Just as living underground reduces the need for good eyesight, so too does it remove the importance of being able to hear airborne sounds – and accordingly, snakes have lost the eardrum and middle ear structures that exist in lizards. This inevitably makes all of them deaf. However, they are sensitive to ground vibrations – approaching footfalls, for example, being transmitted directly to the inner ear, via the bones of the skull. The inner ear also helps the snake maintain its balance and be aware of which way up it is – just as it does in humans.
Although snakes possess a relatively large nose – and a good sense of smell – generally their Jacobson’s organ, and the ability it gives them to “taste-scent” their environment, provides them with more useful information about their surroundings.
Snakes also have a range of other sense organs, most of which are familiar to us. Their bodies, for instance, have pressure receptors while their skin is sensitive to touch and can detect heat – which is obviously an advantage in a cold-blooded animal that needs to bask to warm itself up.
How the anatomy of the sensory organs differs in predator and prey species
The lions sensory organs (predator)
Lions have excellent sense of sight. Like the eyes of other cats eyes are specially designed for seeing at night. Their sense of smell is well developed.
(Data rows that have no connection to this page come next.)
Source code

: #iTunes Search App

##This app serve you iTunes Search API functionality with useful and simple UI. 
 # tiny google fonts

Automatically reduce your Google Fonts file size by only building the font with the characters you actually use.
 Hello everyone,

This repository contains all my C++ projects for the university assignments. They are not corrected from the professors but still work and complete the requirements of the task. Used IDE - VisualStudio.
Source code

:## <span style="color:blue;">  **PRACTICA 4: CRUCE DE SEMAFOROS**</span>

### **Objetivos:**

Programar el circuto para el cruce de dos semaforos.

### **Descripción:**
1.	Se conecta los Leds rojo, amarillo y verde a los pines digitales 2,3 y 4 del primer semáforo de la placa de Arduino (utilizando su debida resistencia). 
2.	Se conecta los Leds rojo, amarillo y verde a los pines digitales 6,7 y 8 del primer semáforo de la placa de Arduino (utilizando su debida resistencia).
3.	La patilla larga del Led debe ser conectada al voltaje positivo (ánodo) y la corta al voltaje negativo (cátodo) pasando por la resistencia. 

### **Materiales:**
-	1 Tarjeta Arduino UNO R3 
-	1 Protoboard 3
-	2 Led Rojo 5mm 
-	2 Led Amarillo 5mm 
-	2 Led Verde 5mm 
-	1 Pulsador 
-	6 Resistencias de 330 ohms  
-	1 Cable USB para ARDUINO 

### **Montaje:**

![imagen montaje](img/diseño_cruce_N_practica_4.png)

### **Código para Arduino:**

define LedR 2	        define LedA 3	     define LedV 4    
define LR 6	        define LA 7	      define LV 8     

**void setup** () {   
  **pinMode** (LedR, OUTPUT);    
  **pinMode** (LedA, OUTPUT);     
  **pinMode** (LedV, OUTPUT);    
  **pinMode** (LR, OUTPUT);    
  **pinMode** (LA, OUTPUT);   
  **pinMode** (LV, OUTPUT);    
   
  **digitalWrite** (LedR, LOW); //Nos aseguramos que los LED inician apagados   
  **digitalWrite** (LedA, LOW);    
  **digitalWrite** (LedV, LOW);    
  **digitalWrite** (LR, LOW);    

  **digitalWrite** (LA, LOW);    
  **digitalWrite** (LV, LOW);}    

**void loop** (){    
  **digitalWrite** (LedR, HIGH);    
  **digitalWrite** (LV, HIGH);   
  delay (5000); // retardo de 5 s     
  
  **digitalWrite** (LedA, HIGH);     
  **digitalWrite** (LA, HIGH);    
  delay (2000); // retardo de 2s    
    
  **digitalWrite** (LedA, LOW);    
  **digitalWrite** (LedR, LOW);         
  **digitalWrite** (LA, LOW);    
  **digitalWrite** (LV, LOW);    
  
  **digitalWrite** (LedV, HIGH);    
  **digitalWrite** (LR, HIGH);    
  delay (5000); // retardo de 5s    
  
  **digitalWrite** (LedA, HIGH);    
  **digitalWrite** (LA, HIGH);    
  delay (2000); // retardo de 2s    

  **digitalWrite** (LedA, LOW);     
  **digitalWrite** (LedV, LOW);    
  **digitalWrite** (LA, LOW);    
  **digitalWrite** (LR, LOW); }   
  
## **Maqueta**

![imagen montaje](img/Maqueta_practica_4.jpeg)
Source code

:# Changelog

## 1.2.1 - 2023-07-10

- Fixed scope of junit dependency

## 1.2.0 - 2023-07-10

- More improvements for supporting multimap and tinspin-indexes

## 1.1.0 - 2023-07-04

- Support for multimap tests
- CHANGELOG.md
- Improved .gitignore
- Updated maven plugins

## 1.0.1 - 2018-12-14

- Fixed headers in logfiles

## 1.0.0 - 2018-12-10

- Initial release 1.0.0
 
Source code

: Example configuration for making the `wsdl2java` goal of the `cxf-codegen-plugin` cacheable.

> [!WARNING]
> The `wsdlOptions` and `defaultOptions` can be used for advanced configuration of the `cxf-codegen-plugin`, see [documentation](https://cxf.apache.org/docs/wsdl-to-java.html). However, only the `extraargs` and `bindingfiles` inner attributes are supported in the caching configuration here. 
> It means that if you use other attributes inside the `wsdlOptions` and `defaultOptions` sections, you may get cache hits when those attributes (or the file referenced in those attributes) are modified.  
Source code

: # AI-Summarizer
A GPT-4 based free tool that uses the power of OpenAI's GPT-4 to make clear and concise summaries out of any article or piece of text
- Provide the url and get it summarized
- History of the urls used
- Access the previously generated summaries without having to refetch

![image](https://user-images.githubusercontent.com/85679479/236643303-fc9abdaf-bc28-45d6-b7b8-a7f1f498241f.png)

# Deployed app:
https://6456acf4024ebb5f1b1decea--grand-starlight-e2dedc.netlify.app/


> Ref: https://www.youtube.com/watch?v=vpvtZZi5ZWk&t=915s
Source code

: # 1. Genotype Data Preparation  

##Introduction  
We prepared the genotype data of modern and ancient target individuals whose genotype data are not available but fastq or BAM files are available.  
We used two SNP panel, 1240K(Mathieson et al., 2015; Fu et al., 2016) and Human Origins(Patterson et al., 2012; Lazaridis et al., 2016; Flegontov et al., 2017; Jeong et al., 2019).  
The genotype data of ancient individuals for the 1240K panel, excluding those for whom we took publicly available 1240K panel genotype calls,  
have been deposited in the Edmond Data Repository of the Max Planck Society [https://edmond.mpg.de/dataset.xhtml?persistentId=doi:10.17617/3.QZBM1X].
Lions mark their territories by means of scent deposits, necessitating a good sense of smell. This also helps them to find kills made by other predators. Lions and all cats possess a special olfactory organ on the roof of the mouth called the Jacobsons organ. A lion may be seen grimacing when smelling something. They are opening their lips to draw air over their Jacobsons organs. This grimacing gesture is called Flehmen.
Lions also have very good hearing. Lions can turn their ears from side to side to catch sounds coming from almost any direction. They can hear prey that is more than a mile away. The colour of the lions coat camouflages it well with their surroundings, helping the lion get close to their prey without being seen. Lions have strong muscles in their chests and front legs which enables them to knock and hold down large animals. Powerful muscles and strong tendons in the rear legs provide tremendous leaping abilities.
The zebra sensory organs (prey)
zebras have very good eyesight during the day and night. They have binocular vision in the front and can probably see in colour. Zebras also have excellent hearing that can detect sounds in the far away distance. They also have a very keen sense of taste and can detect slight changes in the quality of their food.
Zebras communicate with vocalizations and body language. The Zebras vocalization is an unusual combination of braying and whistling as the zebra takes in and exhales air. These calls help mares to locate their foals after a long day of searching for water.
Zebras have excellent eyesight and can recognize each other visually. A newborn spends its first few hours bonding with its mother, learning its mother's voice, stripe pattern, and scent.